Return the lines of the data below in which the string "Patch" occurs.

********

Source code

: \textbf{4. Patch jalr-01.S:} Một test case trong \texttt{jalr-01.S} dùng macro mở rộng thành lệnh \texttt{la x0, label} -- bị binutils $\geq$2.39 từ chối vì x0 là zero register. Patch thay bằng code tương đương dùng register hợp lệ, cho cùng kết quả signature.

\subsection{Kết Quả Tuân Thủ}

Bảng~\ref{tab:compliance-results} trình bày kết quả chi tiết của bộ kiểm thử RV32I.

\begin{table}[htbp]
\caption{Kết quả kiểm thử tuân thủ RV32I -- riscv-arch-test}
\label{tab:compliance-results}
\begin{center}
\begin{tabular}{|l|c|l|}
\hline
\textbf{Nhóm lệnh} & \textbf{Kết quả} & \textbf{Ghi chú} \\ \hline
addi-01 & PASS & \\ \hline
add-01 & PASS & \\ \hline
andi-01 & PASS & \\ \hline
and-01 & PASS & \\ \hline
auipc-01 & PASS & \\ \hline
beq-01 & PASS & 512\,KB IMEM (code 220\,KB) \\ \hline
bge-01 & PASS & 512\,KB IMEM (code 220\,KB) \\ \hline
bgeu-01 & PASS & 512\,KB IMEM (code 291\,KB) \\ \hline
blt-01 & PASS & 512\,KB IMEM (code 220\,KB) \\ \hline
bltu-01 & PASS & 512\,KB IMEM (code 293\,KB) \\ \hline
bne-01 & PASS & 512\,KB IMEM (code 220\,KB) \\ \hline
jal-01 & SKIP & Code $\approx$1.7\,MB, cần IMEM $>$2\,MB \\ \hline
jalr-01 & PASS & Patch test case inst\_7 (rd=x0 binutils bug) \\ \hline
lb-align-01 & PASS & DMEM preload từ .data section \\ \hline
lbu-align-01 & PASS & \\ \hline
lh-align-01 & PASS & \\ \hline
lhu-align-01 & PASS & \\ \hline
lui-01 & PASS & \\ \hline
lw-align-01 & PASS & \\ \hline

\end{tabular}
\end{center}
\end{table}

********

◆ **Solution for this task**:
: \textbf{4. Patch jalr-01.S:} Một test case trong \texttt{jalr-01.S} dùng macro mở rộng thành lệnh \texttt{la x0, label} -- bị binutils $\geq$2.39 từ chối vì x0 là zero register. Patch thay bằng code tương đương dùng register hợp lệ, cho cùng kết quả signature.
jalr-01 & PASS & Patch test case inst\_7 (rd=x0 binutils bug) \\ \hline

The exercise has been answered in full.